The present invention provides a method for quickly generating test cases with high path coverage, the method comprising: obtaining the control flow graph of the target program, determining the parent-child relationship in each node in the control flow graph; judging whether each node is a branch node ; Obtain a test case set, use each test case as an individual in the genetic algorithm, and multiple individuals form an initial population; construct a branch traversing matrix; calculate the branch that passes through any branch node in the current generation population according to the constructed branch traversing matrix Deviation degree; calculate the branch deviation degree of all branch nodes in the program, and take the sum of the branch deviation degrees of all branch nodes as the program deviation degree of the individual traversal program in the current generation population; use genetic algorithm, according to the constructed branch traversal matrix And the program deviation is iteratively optimized to obtain the next-generation population and the program deviation of the next-generation population passing through the program under test, until a test case covering the target path is generated or the maximum evolutionary number of the genetic algorithm is reached.

Description

technical field [0001] The invention relates to the field of software testing, in particular to the generation of test cases in software testing.

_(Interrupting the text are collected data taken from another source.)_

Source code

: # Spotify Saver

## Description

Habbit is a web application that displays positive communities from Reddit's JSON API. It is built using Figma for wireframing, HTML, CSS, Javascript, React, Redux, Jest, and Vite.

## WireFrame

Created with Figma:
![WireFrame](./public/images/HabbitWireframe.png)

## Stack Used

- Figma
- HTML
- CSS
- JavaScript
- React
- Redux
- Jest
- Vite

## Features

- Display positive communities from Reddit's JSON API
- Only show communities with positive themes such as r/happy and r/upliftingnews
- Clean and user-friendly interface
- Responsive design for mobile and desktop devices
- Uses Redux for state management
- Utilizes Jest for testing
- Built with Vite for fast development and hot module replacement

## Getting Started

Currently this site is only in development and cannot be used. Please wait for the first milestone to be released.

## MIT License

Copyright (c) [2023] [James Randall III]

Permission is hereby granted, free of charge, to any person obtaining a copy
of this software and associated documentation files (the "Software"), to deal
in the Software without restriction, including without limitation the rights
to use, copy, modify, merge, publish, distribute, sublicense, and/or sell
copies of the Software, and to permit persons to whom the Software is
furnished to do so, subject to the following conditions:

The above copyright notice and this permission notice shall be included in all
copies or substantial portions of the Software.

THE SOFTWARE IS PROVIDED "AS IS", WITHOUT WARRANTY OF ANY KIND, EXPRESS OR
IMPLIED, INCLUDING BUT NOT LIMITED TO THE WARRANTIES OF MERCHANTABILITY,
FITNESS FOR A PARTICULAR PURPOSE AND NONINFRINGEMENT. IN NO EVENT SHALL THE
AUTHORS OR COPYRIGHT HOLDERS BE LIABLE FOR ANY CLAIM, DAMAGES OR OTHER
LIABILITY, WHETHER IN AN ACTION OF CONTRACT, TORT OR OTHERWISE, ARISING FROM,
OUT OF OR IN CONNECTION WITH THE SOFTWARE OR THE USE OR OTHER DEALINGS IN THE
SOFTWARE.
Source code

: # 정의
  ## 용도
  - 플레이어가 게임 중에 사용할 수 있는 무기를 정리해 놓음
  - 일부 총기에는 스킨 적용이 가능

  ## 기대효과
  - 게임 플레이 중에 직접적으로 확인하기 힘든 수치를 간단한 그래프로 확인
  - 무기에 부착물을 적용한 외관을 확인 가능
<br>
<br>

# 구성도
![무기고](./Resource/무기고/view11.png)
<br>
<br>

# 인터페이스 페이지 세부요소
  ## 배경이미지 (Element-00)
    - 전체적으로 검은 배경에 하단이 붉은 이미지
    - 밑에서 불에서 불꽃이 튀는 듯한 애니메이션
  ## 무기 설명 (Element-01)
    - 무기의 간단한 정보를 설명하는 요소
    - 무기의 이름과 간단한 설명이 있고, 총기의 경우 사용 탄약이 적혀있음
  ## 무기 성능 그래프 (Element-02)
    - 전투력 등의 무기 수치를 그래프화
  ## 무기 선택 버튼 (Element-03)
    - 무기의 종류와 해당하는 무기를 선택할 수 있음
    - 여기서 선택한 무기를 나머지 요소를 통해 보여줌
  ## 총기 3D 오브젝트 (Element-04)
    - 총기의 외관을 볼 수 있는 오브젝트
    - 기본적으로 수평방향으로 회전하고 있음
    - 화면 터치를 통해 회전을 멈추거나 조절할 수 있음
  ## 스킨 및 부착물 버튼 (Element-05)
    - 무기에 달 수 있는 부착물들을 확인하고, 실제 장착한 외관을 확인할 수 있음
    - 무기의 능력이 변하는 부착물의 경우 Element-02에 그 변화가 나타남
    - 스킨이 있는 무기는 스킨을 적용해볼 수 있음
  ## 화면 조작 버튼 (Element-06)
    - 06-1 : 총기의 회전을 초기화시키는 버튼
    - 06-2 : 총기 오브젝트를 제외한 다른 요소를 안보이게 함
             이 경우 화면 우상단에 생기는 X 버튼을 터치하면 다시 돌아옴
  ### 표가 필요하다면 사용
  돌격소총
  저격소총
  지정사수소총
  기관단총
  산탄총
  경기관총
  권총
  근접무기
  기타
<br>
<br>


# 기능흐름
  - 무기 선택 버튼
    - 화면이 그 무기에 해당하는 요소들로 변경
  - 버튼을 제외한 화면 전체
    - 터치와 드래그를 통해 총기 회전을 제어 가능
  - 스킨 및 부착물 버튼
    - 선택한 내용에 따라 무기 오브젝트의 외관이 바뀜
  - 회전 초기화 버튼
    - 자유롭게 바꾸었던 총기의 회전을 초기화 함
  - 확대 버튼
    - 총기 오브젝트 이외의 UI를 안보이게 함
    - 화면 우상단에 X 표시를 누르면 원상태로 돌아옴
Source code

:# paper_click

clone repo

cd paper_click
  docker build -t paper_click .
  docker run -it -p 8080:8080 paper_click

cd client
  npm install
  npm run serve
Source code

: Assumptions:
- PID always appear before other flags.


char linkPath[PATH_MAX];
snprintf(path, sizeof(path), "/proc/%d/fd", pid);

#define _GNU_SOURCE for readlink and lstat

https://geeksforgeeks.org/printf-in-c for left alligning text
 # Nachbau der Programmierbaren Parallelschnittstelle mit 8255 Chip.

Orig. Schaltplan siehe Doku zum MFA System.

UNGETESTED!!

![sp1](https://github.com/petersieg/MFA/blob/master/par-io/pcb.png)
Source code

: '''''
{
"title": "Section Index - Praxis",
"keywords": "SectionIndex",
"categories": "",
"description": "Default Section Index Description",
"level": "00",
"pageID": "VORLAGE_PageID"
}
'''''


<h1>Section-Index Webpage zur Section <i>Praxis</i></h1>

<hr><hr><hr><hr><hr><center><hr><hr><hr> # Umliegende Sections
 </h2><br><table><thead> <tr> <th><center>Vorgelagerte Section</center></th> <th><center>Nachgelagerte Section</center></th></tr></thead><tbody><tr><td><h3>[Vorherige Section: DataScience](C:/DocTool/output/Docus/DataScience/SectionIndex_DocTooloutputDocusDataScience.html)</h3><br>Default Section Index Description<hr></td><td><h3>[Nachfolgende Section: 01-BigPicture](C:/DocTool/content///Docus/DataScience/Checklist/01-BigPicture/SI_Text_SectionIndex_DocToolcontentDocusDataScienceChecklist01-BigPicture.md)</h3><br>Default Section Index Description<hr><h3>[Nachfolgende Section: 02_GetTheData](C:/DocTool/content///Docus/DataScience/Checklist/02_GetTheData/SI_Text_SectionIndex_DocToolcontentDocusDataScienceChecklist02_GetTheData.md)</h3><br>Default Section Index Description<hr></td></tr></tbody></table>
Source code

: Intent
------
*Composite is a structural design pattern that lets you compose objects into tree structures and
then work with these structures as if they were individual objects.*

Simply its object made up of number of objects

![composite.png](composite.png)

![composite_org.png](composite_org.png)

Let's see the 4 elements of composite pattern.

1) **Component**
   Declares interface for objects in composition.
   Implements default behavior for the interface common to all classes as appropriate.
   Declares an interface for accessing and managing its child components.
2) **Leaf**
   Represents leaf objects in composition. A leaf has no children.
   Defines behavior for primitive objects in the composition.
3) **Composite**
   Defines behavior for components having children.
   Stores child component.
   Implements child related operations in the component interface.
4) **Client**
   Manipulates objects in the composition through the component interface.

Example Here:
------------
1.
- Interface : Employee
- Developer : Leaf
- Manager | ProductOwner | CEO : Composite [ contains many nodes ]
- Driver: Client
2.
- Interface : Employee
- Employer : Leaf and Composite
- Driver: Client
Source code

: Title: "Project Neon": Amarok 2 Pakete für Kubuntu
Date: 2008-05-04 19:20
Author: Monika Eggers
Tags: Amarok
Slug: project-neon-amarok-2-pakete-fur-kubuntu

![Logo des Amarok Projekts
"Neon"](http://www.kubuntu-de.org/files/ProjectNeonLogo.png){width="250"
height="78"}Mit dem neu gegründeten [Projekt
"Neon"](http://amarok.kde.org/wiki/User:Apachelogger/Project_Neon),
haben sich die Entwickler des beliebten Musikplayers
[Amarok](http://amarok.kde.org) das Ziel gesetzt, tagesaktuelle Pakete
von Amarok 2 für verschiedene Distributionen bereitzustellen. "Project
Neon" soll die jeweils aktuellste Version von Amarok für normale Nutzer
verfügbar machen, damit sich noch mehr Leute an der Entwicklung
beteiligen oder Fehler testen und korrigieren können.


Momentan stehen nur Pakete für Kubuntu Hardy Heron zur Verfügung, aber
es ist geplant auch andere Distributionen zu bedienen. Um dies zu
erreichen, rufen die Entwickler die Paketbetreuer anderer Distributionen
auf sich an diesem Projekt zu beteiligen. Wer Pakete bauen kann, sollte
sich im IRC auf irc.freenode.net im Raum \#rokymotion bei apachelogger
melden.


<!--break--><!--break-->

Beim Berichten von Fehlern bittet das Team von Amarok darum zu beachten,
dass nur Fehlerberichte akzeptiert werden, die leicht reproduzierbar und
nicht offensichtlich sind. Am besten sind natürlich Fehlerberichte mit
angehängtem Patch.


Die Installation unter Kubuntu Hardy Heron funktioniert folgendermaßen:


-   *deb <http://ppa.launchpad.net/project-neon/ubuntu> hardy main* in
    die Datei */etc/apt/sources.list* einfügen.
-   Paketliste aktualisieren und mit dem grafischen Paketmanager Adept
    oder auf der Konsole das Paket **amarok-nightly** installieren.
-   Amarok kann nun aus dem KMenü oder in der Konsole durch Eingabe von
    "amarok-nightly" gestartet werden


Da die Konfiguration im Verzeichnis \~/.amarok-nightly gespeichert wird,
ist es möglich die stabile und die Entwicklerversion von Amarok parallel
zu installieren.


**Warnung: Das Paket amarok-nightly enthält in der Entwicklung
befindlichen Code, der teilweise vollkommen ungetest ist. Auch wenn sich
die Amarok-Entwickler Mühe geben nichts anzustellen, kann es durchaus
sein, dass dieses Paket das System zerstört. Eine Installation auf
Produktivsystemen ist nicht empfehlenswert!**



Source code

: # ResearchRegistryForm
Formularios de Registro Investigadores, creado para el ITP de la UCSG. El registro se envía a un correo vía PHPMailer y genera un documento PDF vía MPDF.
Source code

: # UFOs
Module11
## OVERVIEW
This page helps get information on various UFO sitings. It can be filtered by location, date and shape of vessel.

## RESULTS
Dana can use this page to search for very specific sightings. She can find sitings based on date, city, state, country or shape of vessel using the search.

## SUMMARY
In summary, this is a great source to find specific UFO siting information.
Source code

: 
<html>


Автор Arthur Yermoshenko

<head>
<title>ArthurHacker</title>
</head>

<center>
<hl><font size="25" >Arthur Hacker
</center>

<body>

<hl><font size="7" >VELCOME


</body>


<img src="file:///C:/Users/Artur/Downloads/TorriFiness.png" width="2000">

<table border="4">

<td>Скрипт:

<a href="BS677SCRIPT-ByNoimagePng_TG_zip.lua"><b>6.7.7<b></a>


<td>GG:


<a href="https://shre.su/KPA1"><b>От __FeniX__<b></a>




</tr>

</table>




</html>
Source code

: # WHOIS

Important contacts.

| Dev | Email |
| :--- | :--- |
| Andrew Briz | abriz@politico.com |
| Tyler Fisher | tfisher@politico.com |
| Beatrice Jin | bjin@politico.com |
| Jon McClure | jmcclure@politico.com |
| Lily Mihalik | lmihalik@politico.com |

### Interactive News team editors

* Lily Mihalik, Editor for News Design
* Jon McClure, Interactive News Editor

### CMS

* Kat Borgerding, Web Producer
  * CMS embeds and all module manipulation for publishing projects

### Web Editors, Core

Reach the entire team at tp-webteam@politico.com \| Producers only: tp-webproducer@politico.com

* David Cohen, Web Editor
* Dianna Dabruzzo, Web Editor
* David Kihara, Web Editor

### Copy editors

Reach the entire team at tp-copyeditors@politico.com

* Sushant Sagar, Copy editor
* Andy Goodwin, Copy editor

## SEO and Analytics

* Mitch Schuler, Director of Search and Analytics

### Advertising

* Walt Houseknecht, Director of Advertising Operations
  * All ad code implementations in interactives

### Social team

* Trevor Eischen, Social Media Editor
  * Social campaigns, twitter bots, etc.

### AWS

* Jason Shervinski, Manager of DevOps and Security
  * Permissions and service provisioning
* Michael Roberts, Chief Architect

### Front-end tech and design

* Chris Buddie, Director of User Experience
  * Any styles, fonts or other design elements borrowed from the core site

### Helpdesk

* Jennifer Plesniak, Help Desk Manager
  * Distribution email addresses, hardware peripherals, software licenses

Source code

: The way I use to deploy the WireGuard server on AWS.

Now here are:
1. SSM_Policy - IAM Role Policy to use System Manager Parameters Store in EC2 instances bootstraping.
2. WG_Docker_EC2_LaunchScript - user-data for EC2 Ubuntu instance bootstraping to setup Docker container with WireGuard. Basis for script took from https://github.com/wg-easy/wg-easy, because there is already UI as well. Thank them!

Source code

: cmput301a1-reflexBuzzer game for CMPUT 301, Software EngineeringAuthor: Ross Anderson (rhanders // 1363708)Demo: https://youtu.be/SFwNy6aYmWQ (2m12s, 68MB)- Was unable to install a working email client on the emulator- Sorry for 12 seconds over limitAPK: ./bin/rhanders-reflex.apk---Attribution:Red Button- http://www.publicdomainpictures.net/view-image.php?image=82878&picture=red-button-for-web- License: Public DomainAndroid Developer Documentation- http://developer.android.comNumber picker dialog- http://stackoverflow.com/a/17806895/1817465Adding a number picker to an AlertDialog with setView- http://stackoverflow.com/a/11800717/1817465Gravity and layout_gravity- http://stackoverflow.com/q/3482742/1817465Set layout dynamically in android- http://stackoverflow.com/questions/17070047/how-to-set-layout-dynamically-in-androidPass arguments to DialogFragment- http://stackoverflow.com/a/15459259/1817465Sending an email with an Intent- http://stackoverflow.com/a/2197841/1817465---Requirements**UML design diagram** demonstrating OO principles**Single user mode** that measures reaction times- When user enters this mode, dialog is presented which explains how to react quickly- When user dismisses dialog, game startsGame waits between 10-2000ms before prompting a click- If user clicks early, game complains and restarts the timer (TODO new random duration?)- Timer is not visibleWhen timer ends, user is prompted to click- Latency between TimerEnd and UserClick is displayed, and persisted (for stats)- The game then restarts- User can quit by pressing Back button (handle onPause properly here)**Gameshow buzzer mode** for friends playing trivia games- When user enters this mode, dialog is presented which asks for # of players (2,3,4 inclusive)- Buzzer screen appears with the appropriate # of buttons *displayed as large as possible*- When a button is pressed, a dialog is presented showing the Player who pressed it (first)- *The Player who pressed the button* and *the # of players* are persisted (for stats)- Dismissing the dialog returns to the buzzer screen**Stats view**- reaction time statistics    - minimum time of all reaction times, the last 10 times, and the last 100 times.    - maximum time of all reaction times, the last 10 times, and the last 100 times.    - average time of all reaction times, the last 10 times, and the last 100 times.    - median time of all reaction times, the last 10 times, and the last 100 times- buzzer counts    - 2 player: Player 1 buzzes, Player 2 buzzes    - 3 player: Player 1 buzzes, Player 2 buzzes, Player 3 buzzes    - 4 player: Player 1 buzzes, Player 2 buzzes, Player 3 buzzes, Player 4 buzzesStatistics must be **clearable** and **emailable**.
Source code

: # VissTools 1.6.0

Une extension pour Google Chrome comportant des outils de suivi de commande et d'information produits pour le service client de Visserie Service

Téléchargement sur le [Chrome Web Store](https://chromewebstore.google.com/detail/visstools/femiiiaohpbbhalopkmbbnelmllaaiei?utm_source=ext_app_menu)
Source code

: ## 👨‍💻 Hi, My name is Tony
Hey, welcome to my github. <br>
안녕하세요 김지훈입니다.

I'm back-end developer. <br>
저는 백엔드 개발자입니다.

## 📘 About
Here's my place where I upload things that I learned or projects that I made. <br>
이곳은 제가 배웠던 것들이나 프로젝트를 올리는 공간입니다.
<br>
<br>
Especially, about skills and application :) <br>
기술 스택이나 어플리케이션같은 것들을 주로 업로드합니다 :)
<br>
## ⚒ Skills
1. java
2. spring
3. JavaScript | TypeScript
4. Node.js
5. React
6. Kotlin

Background technique [0002] Software testing is an important means to ensure the quality of software products, and automatic generation of test data is the focus and difficulty of software testing. In recent years, some scholars have studied the application of evolutionary theory to generate test data that meets the path coverage criteria, and proposed many new methods that use genetic algorithms to automatically generate test data that cover the target path. As we all know, the design of fitness function is the key of genetic algorithm. For example, McMinn (McMinn P. Evolutionary search for test data in the presence of state behavior [D]. University of Sheffield, England, 2005) normalizes the branch distance to [0,1), and gives the normalized branch distance and layer The fitness value function of the proximity, and minimize t...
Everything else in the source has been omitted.